• _Task directions_: Return the entries exactly. Images are not part of the copy.

** Data to use follows **

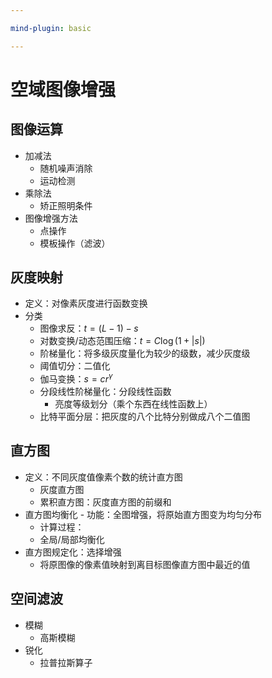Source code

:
 ```yaml
---

mind-plugin: basic

---
```


# 空域图像增强

## 图像运算

- 加减法
	- 随机噪声消除
	- 运动检测
- 乘除法
	- 矫正照明条件
- 图像增强方法
	- 点操作
	- 模板操作（滤波）

## 灰度映射

- 定义：对像素灰度进行函数变换
- 分类
	- 图像求反：$t = (L - 1) - s$
	- 对数变换/动态范围压缩：$t = C\log(1 + |s|)$
	- 阶梯量化：将多级灰度量化为较少的级数，减少灰度级
	- 阈值切分：二值化
	- 伽马变换：$s = cr^\gamma$
	- 分段线性阶梯量化：分段线性函数
		- 亮度等级划分（乘个东西在线性函数上）
	- 比特平面分层：把灰度的八个比特分别做成八个二值图

## 直方图

- 定义：不同灰度值像素个数的统计直方图
	- 灰度直方图
	- 累积直方图：灰度直方图的前缀和
- 直方图均衡化
	- 功能：全图增强，将原始直方图变为均匀分布
	- 计算过程：
	- 全局/局部均衡化
- 直方图规定化：选择增强
	- 将原图像的像素值映射到离目标图像直方图中最近的值

## 空间滤波

- 模糊
	- 高斯模糊
- 锐化
	- 拉普拉斯算子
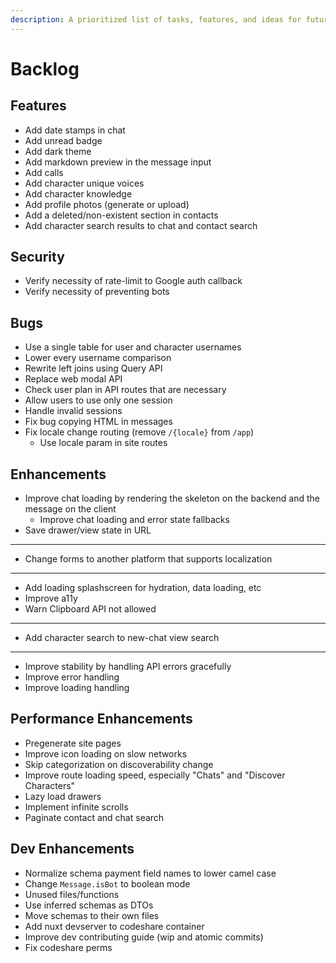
 ```yaml
---
description: A prioritized list of tasks, features, and ideas for future development.
---
```


# Backlog

## Features

- Add date stamps in chat
- Add unread badge
- Add dark theme
- Add markdown preview in the message input
- Add calls
- Add character unique voices
- Add character knowledge
- Add profile photos (generate or upload)
- Add a deleted/non-existent section in contacts
- Add character search results to chat and contact search

## Security

- Verify necessity of rate-limit to Google auth callback
- Verify necessity of preventing bots

## Bugs

- Use a single table for user and character usernames
- Lower every username comparison
- Rewrite left joins using Query API
- Replace web modal API
- Check user plan in API routes that are necessary
- Allow users to use only one session
- Handle invalid sessions
- Fix bug copying HTML in messages
- Fix locale change routing (remove `/{locale}` from `/app`)
  - Use locale param in site routes

## Enhancements

- Improve chat loading by rendering the skeleton on the backend and the message on the client
  - Improve chat loading and error state fallbacks
- Save drawer/view state in URL
- ---
- Change forms to another platform that supports localization
- ---
- Add loading splashscreen for hydration, data loading, etc
- Improve a11y
- Warn Clipboard API not allowed
- ---
- Add character search to new-chat view search
- ---
- Improve stability by handling API errors gracefully
- Improve error handling
- Improve loading handling

## Performance Enhancements

- Pregenerate site pages
- Improve icon loading on slow networks
- Skip categorization on discoverability change
- Improve route loading speed, especially "Chats" and "Discover Characters"
- Lazy load drawers
- Implement infinite scrolls
- Paginate contact and chat search

## Dev Enhancements

- Normalize schema payment field names to lower camel case
- Change `Message.isBot` to boolean mode
- Unused files/functions
- Use inferred schemas as DTOs
- Move schemas to their own files
- Add nuxt devserver to codeshare container
- Improve dev contributing guide (wip and atomic commits)
- Fix codeshare perms
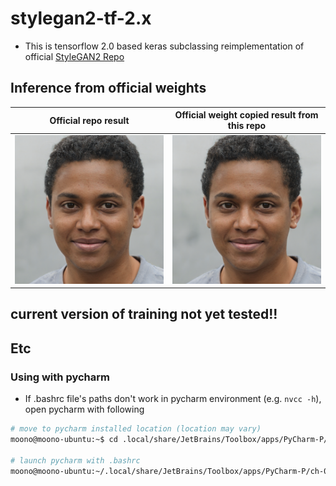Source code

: # stylegan2-tf-2.x
* This is tensorflow 2.0 based keras subclassing reimplementation of official [StyleGAN2 Repo](https://github.com/NVlabs/stylegan2)

## Inference from official weights
| Official repo result | Official weight copied result from this repo |
| :---: | :---: |
| ![official_result] | ![restored_result] |

## current version of training not yet tested!!

## Etc
### Using with pycharm
* If .bashrc file's paths don't work in pycharm environment (e.g. `nvcc -h`), open pycharm with following
```bash
# move to pycharm installed location (location may vary)
moono@moono-ubuntu:~$ cd .local/share/JetBrains/Toolbox/apps/PyCharm-P/ch-0/201.7846.77/bin/

# launch pycharm with .bashrc 
moono@moono-ubuntu:~/.local/share/JetBrains/Toolbox/apps/PyCharm-P/ch-0/201.7846.77/bin$ bash pycharm.sh
```

[loss_tensorboard]: assets/tf-keras-stylegan2-loss.PNG
[generation_tensorboard]: assets/tf-keras-stylegan2-fake-images.PNG
[official_result]: assets/seed6600-official.png
[restored_result]: assets/seed6600-restored.png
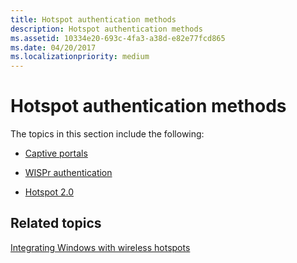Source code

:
 ```yaml
---
title: Hotspot authentication methods
description: Hotspot authentication methods
ms.assetid: 10334e20-693c-4fa3-a38d-e82e77fcd865
ms.date: 04/20/2017
ms.localizationpriority: medium
---
```


# Hotspot authentication methods


The topics in this section include the following:

-   [Captive portals](captive-portals.md)

-   [WISPr authentication](wispr-authentication.md)

-   [Hotspot 2.0](hotspot-20.md)

## <span id="related_topics"></span>Related topics


[Integrating Windows with wireless hotspots](integrating-windows-with-wireless-hotspots.md)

** End of Data to use **

• _Exercise solution_:
Source code

:
 ```yaml
---

mind-plugin: basic

---
```


# 空域图像增强

## 图像运算

- 加减法
	- 随机噪声消除
	- 运动检测
- 乘除法
	- 矫正照明条件
- 图像增强方法
	- 点操作
	- 模板操作（滤波）

## 灰度映射

- 定义：对像素灰度进行函数变换
- 分类
	- 图像求反：$t = (L - 1) - s$
	- 对数变换/动态范围压缩：$t = C\log(1 + |s|)$
	- 阶梯量化：将多级灰度量化为较少的级数，减少灰度级
	- 阈值切分：二值化
	- 伽马变换：$s = cr^\gamma$
	- 分段线性阶梯量化：分段线性函数
		- 亮度等级划分（乘个东西在线性函数上）
	- 比特平面分层：把灰度的八个比特分别做成八个二值图

## 直方图

- 定义：不同灰度值像素个数的统计直方图
	- 灰度直方图
	- 累积直方图：灰度直方图的前缀和
- 直方图均衡化
	- 功能：全图增强，将原始直方图变为均匀分布
	- 计算过程：
	- 全局/局部均衡化
- 直方图规定化：选择增强
	- 将原图像的像素值映射到离目标图像直方图中最近的值

## 空间滤波

- 模糊
	- 高斯模糊
- 锐化
	- 拉普拉斯算子
 ```yaml
---
description: A prioritized list of tasks, features, and ideas for future development.
---
```


# Backlog

## Features

- Add date stamps in chat
- Add unread badge
- Add dark theme
- Add markdown preview in the message input
- Add calls
- Add character unique voices
- Add character knowledge
- Add profile photos (generate or upload)
- Add a deleted/non-existent section in contacts
- Add character search results to chat and contact search

## Security

- Verify necessity of rate-limit to Google auth callback
- Verify necessity of preventing bots

## Bugs

- Use a single table for user and character usernames
- Lower every username comparison
- Rewrite left joins using Query API
- Replace web modal API
- Check user plan in API routes that are necessary
- Allow users to use only one session
- Handle invalid sessions
- Fix bug copying HTML in messages
- Fix locale change routing (remove `/{locale}` from `/app`)
  - Use locale param in site routes

## Enhancements

- Improve chat loading by rendering the skeleton on the backend and the message on the client
  - Improve chat loading and error state fallbacks
- Save drawer/view state in URL
- ---
- Change forms to another platform that supports localization
- ---
- Add loading splashscreen for hydration, data loading, etc
- Improve a11y
- Warn Clipboard API not allowed
- ---
- Add character search to new-chat view search
- ---
- Improve stability by handling API errors gracefully
- Improve error handling
- Improve loading handling

## Performance Enhancements

- Pregenerate site pages
- Improve icon loading on slow networks
- Skip categorization on discoverability change
- Improve route loading speed, especially "Chats" and "Discover Characters"
- Lazy load drawers
- Implement infinite scrolls
- Paginate contact and chat search

## Dev Enhancements

- Normalize schema payment field names to lower camel case
- Change `Message.isBot` to boolean mode
- Unused files/functions
- Use inferred schemas as DTOs
- Move schemas to their own files
- Add nuxt devserver to codeshare container
- Improve dev contributing guide (wip and atomic commits)
- Fix codeshare perms
Source code

: # stylegan2-tf-2.x
* This is tensorflow 2.0 based keras subclassing reimplementation of official [StyleGAN2 Repo](https://github.com/NVlabs/stylegan2)

## Inference from official weights
| Official repo result | Official weight copied result from this repo |
| :---: | :---: |
| ![official_result] | ![restored_result] |

## current version of training not yet tested!!

## Etc
### Using with pycharm
* If .bashrc file's paths don't work in pycharm environment (e.g. `nvcc -h`), open pycharm with following
```bash
# move to pycharm installed location (location may vary)
moono@moono-ubuntu:~$ cd .local/share/JetBrains/Toolbox/apps/PyCharm-P/ch-0/201.7846.77/bin/

# launch pycharm with .bashrc 
moono@moono-ubuntu:~/.local/share/JetBrains/Toolbox/apps/PyCharm-P/ch-0/201.7846.77/bin$ bash pycharm.sh
```

[loss_tensorboard]: assets/tf-keras-stylegan2-loss.PNG
[generation_tensorboard]: assets/tf-keras-stylegan2-fake-images.PNG
[official_result]: assets/seed6600-official.png
[restored_result]: assets/seed6600-restored.png
Source code

:
 ```yaml
---
title: Hotspot authentication methods
description: Hotspot authentication methods
ms.assetid: 10334e20-693c-4fa3-a38d-e82e77fcd865
ms.date: 04/20/2017
ms.localizationpriority: medium
---
```


# Hotspot authentication methods


The topics in this section include the following:

-   [Captive portals](captive-portals.md)

-   [WISPr authentication](wispr-authentication.md)

-   [Hotspot 2.0](hotspot-20.md)

## <span id="related_topics"></span>Related topics


[Integrating Windows with wireless hotspots](integrating-windows-with-wireless-hotspots.md)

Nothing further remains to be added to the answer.